**WHAT THE TASK ASKS**
In your copy, each record should read exactly as it does below, and no pictures should be present.

** INPUT MATERIAL follows **

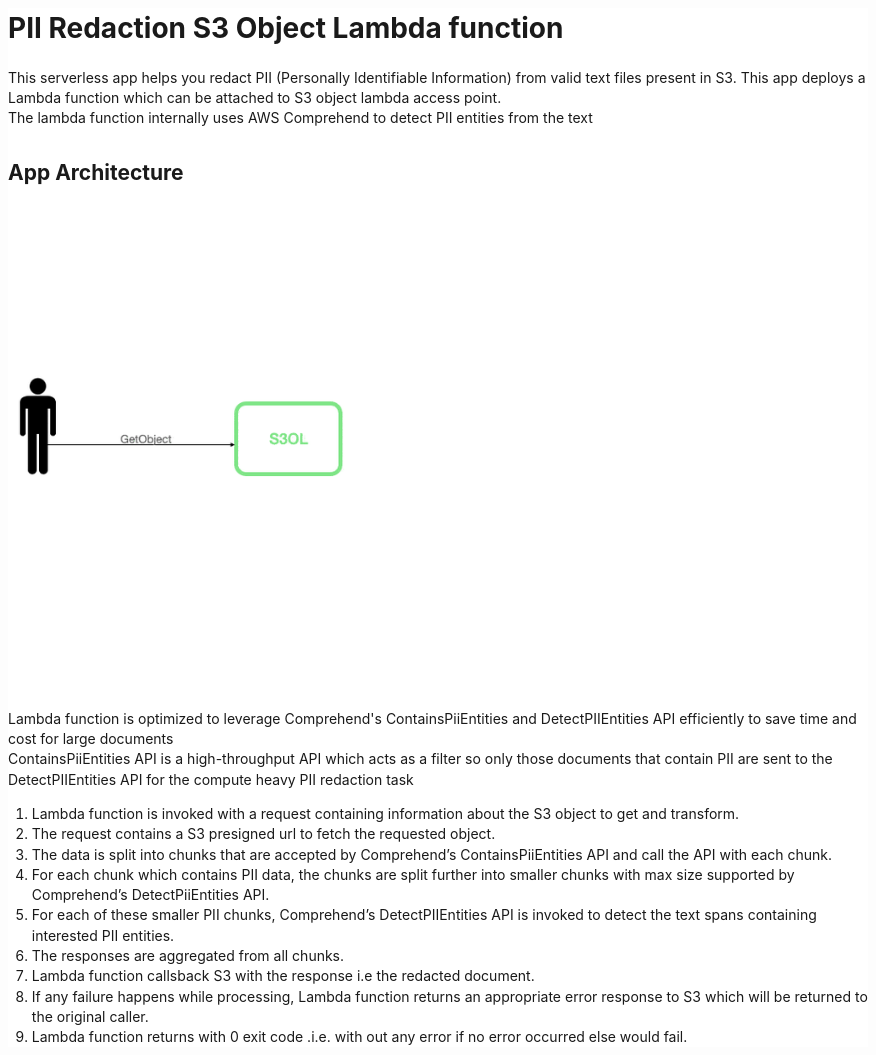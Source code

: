  # PII Redaction S3 Object Lambda function
	   
This serverless app helps you redact PII (Personally Identifiable Information) from valid text files present in S3. 
This app deploys a Lambda function which can be attached to S3 object lambda access point.   
The lambda function internally uses AWS Comprehend to detect PII entities from the text 

## App Architecture
![Architecture Diagram](images/architecture_redaction.gif)

Lambda function is optimized to leverage Comprehend's ContainsPiiEntities and DetectPIIEntities API efficiently to save time and cost for large documents  
ContainsPiiEntities API is a high-throughput API which acts as a filter so only those documents that contain PII are sent to the DetectPIIEntities API for the compute heavy PII redaction task

1. Lambda function is invoked with a request containing information about the S3 object to get and transform.
2. The request contains a S3 presigned url to fetch the requested object. 
3. The data is split into chunks that are accepted by Comprehend’s ContainsPiiEntities API and call the API with each chunk.
4. For each chunk which contains PII data, the chunks are split further into smaller chunks with max size supported by Comprehend’s DetectPiiEntities API.
5. For each of these smaller PII chunks, Comprehend’s DetectPIIEntities API is invoked to detect the text spans containing interested PII entities.
6. The responses are aggregated from all chunks.
7. Lambda function callsback S3 with the response i.e the redacted document. 
8. If any failure happens while processing, Lambda function returns an appropriate error response to S3 which will be returned to the original caller.
9. Lambda function returns with 0 exit code .i.e. with out any error if no error occurred else would fail.
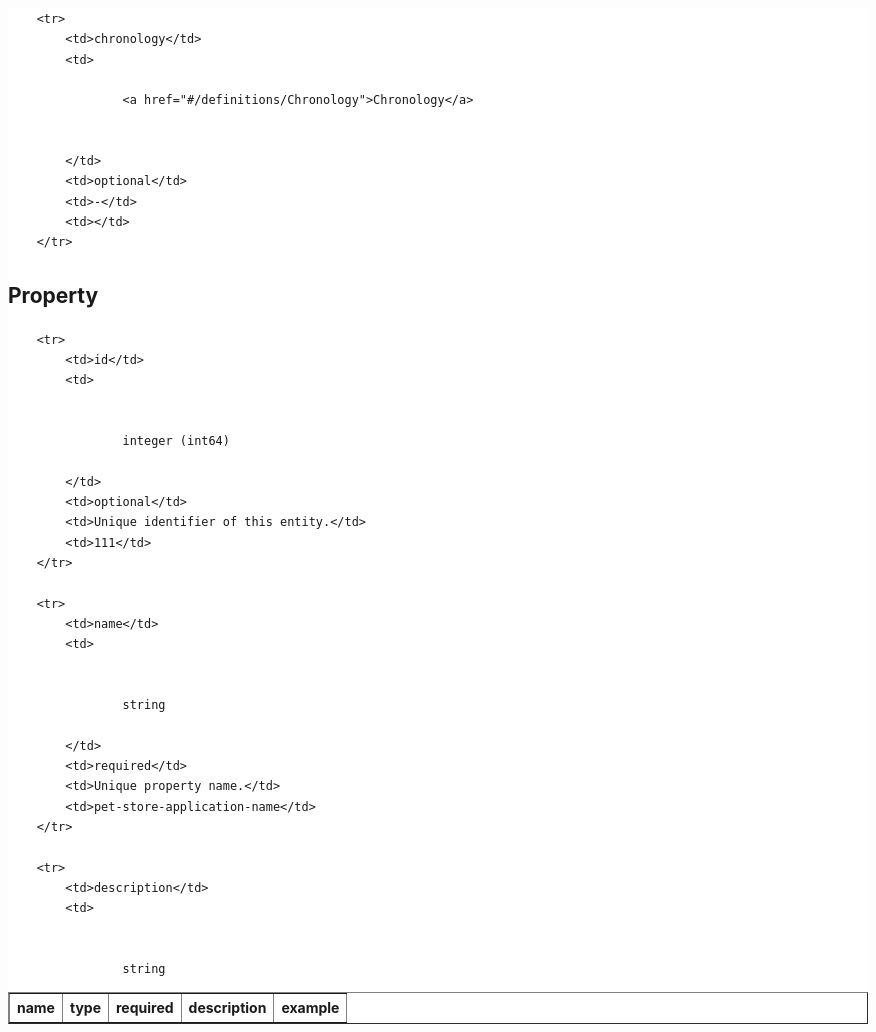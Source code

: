         <tr>
            <td>chronology</td>
            <td>
                
                    <a href="#/definitions/Chronology">Chronology</a>
                    
                
            </td>
            <td>optional</td>
            <td>-</td>
            <td></td>
        </tr>
    
</table>

## <a name="/definitions/Property">Property</a>

<table border="1">
    <tr>
        <th>name</th>
        <th>type</th>
        <th>required</th>
        <th>description</th>
        <th>example</th>
    </tr>
    
        <tr>
            <td>id</td>
            <td>
                
                    
                    integer (int64)
                
            </td>
            <td>optional</td>
            <td>Unique identifier of this entity.</td>
            <td>111</td>
        </tr>
    
        <tr>
            <td>name</td>
            <td>
                
                    
                    string
                
            </td>
            <td>required</td>
            <td>Unique property name.</td>
            <td>pet-store-application-name</td>
        </tr>
    
        <tr>
            <td>description</td>
            <td>
                
                    
                    string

** End of INPUT MATERIAL **

**WRITTEN REPLY**
Source code

:  # PII Redaction S3 Object Lambda function
	   
This serverless app helps you redact PII (Personally Identifiable Information) from valid text files present in S3. 
This app deploys a Lambda function which can be attached to S3 object lambda access point.   
The lambda function internally uses AWS Comprehend to detect PII entities from the text 

## App Architecture
![Architecture Diagram](images/architecture_redaction.gif)

Lambda function is optimized to leverage Comprehend's ContainsPiiEntities and DetectPIIEntities API efficiently to save time and cost for large documents  
ContainsPiiEntities API is a high-throughput API which acts as a filter so only those documents that contain PII are sent to the DetectPIIEntities API for the compute heavy PII redaction task

1. Lambda function is invoked with a request containing information about the S3 object to get and transform.
2. The request contains a S3 presigned url to fetch the requested object. 
3. The data is split into chunks that are accepted by Comprehend’s ContainsPiiEntities API and call the API with each chunk.
4. For each chunk which contains PII data, the chunks are split further into smaller chunks with max size supported by Comprehend’s DetectPiiEntities API.
5. For each of these smaller PII chunks, Comprehend’s DetectPIIEntities API is invoked to detect the text spans containing interested PII entities.
6. The responses are aggregated from all chunks.
7. Lambda function callsback S3 with the response i.e the redacted document. 
8. If any failure happens while processing, Lambda function returns an appropriate error response to S3 which will be returned to the original caller.
9. Lambda function returns with 0 exit code .i.e. with out any error if no error occurred else would fail.
Source code

:         <tr>
            <td>chronology</td>
            <td>
                
                    <a href="#/definitions/Chronology">Chronology</a>
                    
                
            </td>
            <td>optional</td>
            <td>-</td>
            <td></td>
        </tr>
    
</table>

## <a name="/definitions/Property">Property</a>

<table border="1">
    <tr>
        <th>name</th>
        <th>type</th>
        <th>required</th>
        <th>description</th>
        <th>example</th>
    </tr>
    
        <tr>
            <td>id</td>
            <td>
                
                    
                    integer (int64)
                
            </td>
            <td>optional</td>
            <td>Unique identifier of this entity.</td>
            <td>111</td>
        </tr>
    
        <tr>
            <td>name</td>
            <td>
                
                    
                    string
                
            </td>
            <td>required</td>
            <td>Unique property name.</td>
            <td>pet-store-application-name</td>
        </tr>
    
        <tr>
            <td>description</td>
            <td>
                
                    
                    string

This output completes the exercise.